Re: [PATCH bpf-next 03/10] bpf: Support stack arguments for bpf functions

[Yonghong Song <yonghong.song@linux.dev>]

On 4/5/26 2:07 PM, Alexei Starovoitov wrote:
> On Thu, Apr 2, 2026 at 9:11 PM Yonghong Song <yonghong.song@linux.dev> wrote:
>>
>>
>> On 4/2/26 4:38 PM, Alexei Starovoitov wrote:
>>> On Wed, Apr 1, 2026 at 6:27 PM Yonghong Song <yonghong.song@linux.dev> wrote:
>>>> Currently BPF functions (subprogs) are limited to 5 register arguments.
>>>> With [1], the compiler can emit code that passes additional arguments
>>>> via a dedicated stack area through bpf register
>>>> BPF_REG_STACK_ARG_BASE (r12), introduced in the previous patch.
>>>>
>>>> The following is an example to show how stack arguments are saved
>>>> and transferred between caller and callee:
>>>>
>>>>     int foo(int a1, int a2, int a3, int a4, int a5, int a6, int a7) {
>>>>       ...
>>>>       bar(a1, a2, a3, a4, a5, a6, a7, a8);
>>>>       ...
>>>>     }
>>>>
>>>> The following is a illustration of stack allocation:
>>>>
>>>>      Caller (foo)                           Callee (bar)
>>>>      ============                           ============
>>>>      r12-relative stack arg area:           r12-relative stack arg area:
>>>>
>>>>      r12-8:  [incoming arg 6]          +--> r12-8:  [incoming arg 6] (from caller's outgoing r12-24)
>>>>      r12-16: [incoming arg 7]          |+-> r12-16: [incoming arg 7] (from caller's outgoing r12-32)
>>>>                                        ||+> r12-24: [incoming arg 8] (from caller's outgoing r12-40)
>>>>      ---- incoming/outgoing boundary   |||  ---- incoming/outgoing boundary
>>>>      r12-24: [outgoing arg 6 to callee]+||   ...
>>>>      r12-32: [outgoing arg 7 to callee]-+|
>>>>      r12-40: [outgoing arg 8 to callee]--+
>>> I haven't looked at the patch itself only at this diagram.
>>> How does it suppose to map to x86 calling convention?
>>> The shift is unusual.
>>> x86 is using fp-N for outgoing and fp+N for incoming.
>>> Why can't we use the same?
>>>
>> This is not for jit. The above transfer is for verification purpose.
>> For example, for callee, a load 'rX = *(u64 *)(r12 - 8)' can easily
>> get the value rX in callee since the value is copied from caller to callee.
> There shouldn't be any extra copy.
> For 7th and higher argument:
> the caller does 'stx [r12 - N]' and the callee does 'ldx [r12 + M]'
> and JIT emits them as-is only adjusting N and M constants.

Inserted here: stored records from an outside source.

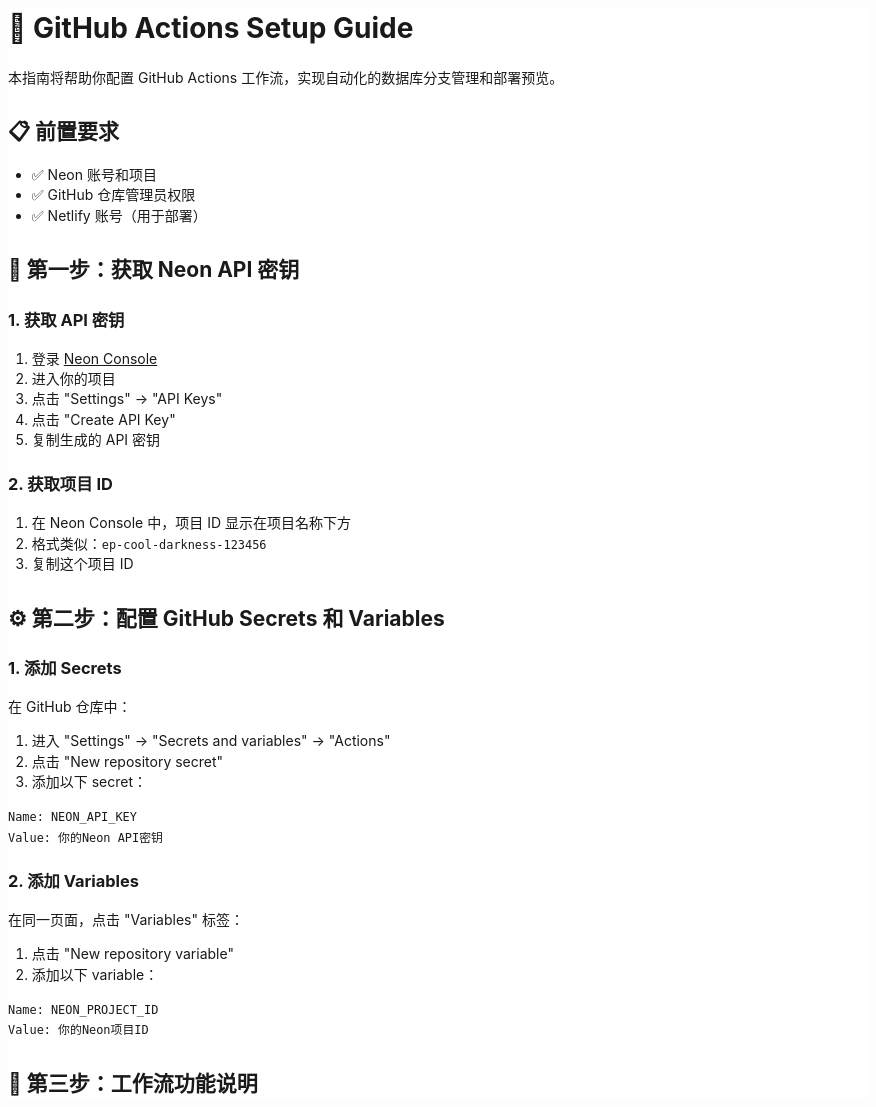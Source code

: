 # 🔧 GitHub Actions Setup Guide

本指南将帮助你配置 GitHub Actions 工作流，实现自动化的数据库分支管理和部署预览。

## 📋 **前置要求**

- ✅ Neon 账号和项目
- ✅ GitHub 仓库管理员权限
- ✅ Netlify 账号（用于部署）

## 🔑 **第一步：获取 Neon API 密钥**

### 1. 获取 API 密钥
1. 登录 [Neon Console](https://console.neon.tech)
2. 进入你的项目
3. 点击 "Settings" → "API Keys"
4. 点击 "Create API Key"
5. 复制生成的 API 密钥

### 2. 获取项目 ID
1. 在 Neon Console 中，项目 ID 显示在项目名称下方
2. 格式类似：`ep-cool-darkness-123456`
3. 复制这个项目 ID

## ⚙️ **第二步：配置 GitHub Secrets 和 Variables**

### 1. 添加 Secrets
在 GitHub 仓库中：
1. 进入 "Settings" → "Secrets and variables" → "Actions"
2. 点击 "New repository secret"
3. 添加以下 secret：

```
Name: NEON_API_KEY
Value: 你的Neon API密钥
```

### 2. 添加 Variables
在同一页面，点击 "Variables" 标签：
1. 点击 "New repository variable"
2. 添加以下 variable：

```
Name: NEON_PROJECT_ID
Value: 你的Neon项目ID
```

## 🚀 **第三步：工作流功能说明**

Indeed, for 7th and higher arguments, ldx and stx and directly get
or store values in expected calling-convention places.

>
> For 6th argument JIT emits these two stx/ldx as moves to/from x86's r9.

For stx case, we should move the bottom stack value (6th argument)
to r9 and pop the bottom stack slot (8 bytes).

For ldx case, this is a bpf callee to access a bpf caller. In such
cases, r9 is not involved.